Slowly, and then not so slowly, these elitist, arrogant and if not outright snotty attitudes sought out a new target during the years when LBJ was sitting in the White House -- when, in the view of these people, "Uncle Cornpone and his Little Pork Chop" had replaced the King and Queen of Camelot.
That new target?
The American people themselves. They had, after all, elected LBJ in a landslide in 1964. Now Uncle Cornpone was the elected President of the United States. To make matters more unbearable, LBJ was using his newfound power and popularity to actually pass the liberal agenda of the day, which Johnson labeled "The Great Society." Uncle Cornpone, it seemed, wasn't such a ridiculous figure after all when it came to getting the liberal wish list through the Congress.
No one better than JFK would have known instantly what a huge mistake this elitist attitude would be.
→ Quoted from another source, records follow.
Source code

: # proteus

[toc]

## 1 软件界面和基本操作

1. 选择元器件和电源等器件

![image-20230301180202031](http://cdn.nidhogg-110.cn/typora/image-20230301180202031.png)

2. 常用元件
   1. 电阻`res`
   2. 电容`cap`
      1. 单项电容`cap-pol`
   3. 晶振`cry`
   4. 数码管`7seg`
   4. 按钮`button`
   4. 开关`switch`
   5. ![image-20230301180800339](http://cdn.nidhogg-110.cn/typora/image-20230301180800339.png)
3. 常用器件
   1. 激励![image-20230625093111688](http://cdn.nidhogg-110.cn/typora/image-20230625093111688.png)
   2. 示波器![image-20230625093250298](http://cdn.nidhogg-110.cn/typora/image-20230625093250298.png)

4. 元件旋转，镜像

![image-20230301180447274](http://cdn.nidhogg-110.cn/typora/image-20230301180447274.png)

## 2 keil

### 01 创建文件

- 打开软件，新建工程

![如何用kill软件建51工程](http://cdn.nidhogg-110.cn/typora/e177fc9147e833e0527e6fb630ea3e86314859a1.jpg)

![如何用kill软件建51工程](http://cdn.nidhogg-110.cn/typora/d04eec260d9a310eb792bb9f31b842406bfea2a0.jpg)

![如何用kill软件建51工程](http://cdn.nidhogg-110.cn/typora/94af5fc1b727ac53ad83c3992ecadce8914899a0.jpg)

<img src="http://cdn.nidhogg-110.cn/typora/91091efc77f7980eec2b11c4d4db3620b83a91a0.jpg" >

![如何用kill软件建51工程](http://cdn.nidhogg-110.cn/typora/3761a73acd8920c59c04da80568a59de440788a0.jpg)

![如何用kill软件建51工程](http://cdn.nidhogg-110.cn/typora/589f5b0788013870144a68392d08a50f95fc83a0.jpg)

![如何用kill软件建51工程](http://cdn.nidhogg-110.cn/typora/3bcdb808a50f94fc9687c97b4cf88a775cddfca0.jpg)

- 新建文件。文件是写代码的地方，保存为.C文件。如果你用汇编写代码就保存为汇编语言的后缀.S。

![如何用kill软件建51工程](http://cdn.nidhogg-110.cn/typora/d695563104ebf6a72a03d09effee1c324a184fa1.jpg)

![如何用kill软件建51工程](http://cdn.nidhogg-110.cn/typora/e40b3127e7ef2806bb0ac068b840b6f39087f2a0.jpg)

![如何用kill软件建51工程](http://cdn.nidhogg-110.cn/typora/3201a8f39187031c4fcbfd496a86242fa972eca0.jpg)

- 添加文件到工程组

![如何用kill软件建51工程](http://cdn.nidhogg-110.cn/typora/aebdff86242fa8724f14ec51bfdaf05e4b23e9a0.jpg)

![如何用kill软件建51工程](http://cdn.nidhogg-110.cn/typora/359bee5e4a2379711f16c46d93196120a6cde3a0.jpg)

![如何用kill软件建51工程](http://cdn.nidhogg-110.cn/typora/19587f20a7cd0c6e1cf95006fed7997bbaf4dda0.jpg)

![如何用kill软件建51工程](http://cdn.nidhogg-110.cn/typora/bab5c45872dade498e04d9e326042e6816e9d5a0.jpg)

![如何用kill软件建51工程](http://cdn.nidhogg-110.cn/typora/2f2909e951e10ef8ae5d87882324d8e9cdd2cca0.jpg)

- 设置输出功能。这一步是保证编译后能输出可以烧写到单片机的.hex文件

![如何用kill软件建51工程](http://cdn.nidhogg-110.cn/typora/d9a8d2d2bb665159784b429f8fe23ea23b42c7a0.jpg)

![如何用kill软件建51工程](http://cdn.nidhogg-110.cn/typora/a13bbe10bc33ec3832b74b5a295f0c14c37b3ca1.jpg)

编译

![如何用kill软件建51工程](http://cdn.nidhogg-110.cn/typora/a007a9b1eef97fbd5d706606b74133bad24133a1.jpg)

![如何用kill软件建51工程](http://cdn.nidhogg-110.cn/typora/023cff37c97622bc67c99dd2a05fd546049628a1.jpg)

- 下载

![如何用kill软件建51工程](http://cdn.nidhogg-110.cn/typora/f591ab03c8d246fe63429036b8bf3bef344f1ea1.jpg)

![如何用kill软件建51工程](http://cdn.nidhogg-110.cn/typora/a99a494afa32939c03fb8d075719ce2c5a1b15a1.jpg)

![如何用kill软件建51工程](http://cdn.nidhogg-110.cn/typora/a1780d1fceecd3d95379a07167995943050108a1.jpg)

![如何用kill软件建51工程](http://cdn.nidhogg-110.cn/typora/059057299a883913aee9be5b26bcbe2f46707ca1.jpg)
Discussing the relationship of a presidential candidate with the American people, JFK had told historian and friend Theodore H. White, author of The Making of the President series, that, in White's re-telling, "a man running for the Presidency must talk up, way up there." It was a principle Kennedy surely would have applied to his own party -- and did so while he was president. Not from JFK was there a drop of elitist contempt -- from a man who unarguably could claim the title in a blink -- for his fellow countrymen.
But in a horrifying flash, JFK was gone. And the elitist tide spread.
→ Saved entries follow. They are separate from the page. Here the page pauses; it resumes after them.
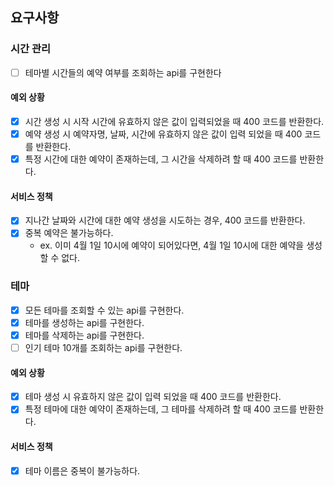 ## 요구사항

### 시간 관리
- [ ] 테마별 시간들의 예약 여부를 조회하는 api를 구현한다
#### 예외 상황
- [x] 시간 생성 시 시작 시간에 유효하지 않은 값이 입력되었을 때 400 코드를 반환한다.
- [x] 예약 생성 시 예약자명, 날짜, 시간에 유효하지 않은 값이 입력 되었을 때 400 코드를 반환한다.
- [x] 특정 시간에 대한 예약이 존재하는데, 그 시간을 삭제하려 할 때 400 코드를 반환한다.
#### 서비스 정책
- [x] 지나간 날짜와 시간에 대한 예약 생성을 시도하는 경우, 400 코드를 반환한다.
- [x] 중복 예약은 불가능하다.
  - ex. 이미 4월 1일 10시에 예약이 되어있다면, 4월 1일 10시에 대한 예약을 생성할 수 없다.

### 테마
- [x] 모든 테마를 조회할 수 있는 api를 구현한다.
- [x] 테마를 생성하는 api를 구현한다.
- [x] 테마를 삭제하는 api를 구현한다.
- [ ] 인기 테마 10개를 조회하는 api를 구현한다.
#### 예외 상황
- [x] 테마 생성 시 유효하지 않은 값이 입력 되었을 때 400 코드를 반환한다.
- [x] 특정 테마에 대한 예약이 존재하는데, 그 테마를 삭제하려 할 때 400 코드를 반환한다.
#### 서비스 정책
- [x] 테마 이름은 중복이 불가능하다.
Slowly this contempt for the American people spread to institutions that were not government, manifesting itself in a thousand different ways. It infected the media, academe and Hollywood, where stars identified with middle-America like John Wayne, Jimmy Stewart, Bob Hope and Lucille Ball were eclipsed in the spotlight by leftists like Warren Beatty and Jane Fonda.
The arms-linked peaceful civil rights protests led by Christian ministers like Dr. Martin Luther King, Jr gave way to bombings and violent demonstrations against the Vietnam War led by snooty, well-educated white left-wing kids like Bill Ayers. The great American middle class -- from which many of these educated kids had sprung -- was trashed in precisely the fashion LBJ had been trashed. For accents, clothing styles, housing choices (suburbs and rural life were out) food, music, the love of guns, choice of cars, colleges, hair styles and more. Religion itself could not escape, Christianity to be mocked, made into a derisive laughingstock. The part of America between New York and California became known sneeringly as "flyover country.
As time moved on, these attitudes hardened, taking on colors, colors derived from election night maps where red represented conservative, Republican or traditional candidates and blue became symbolic of homes to Liberalism.
Red States. Blue States.
Liberal candidates hoping to carry Red States or even Purple States had to hide the contempt they felt for their own constituents. When Governor Bill Clinton's wife Hillary snapped in a 60 Minutes interview over her husband's infidelities that:
You know, I'm not sitting here -- some little woman standing by my man like Tammy Wynette.
-- the Clinton campaign quickly swung into damage control mode, an apology as quickly forthcoming.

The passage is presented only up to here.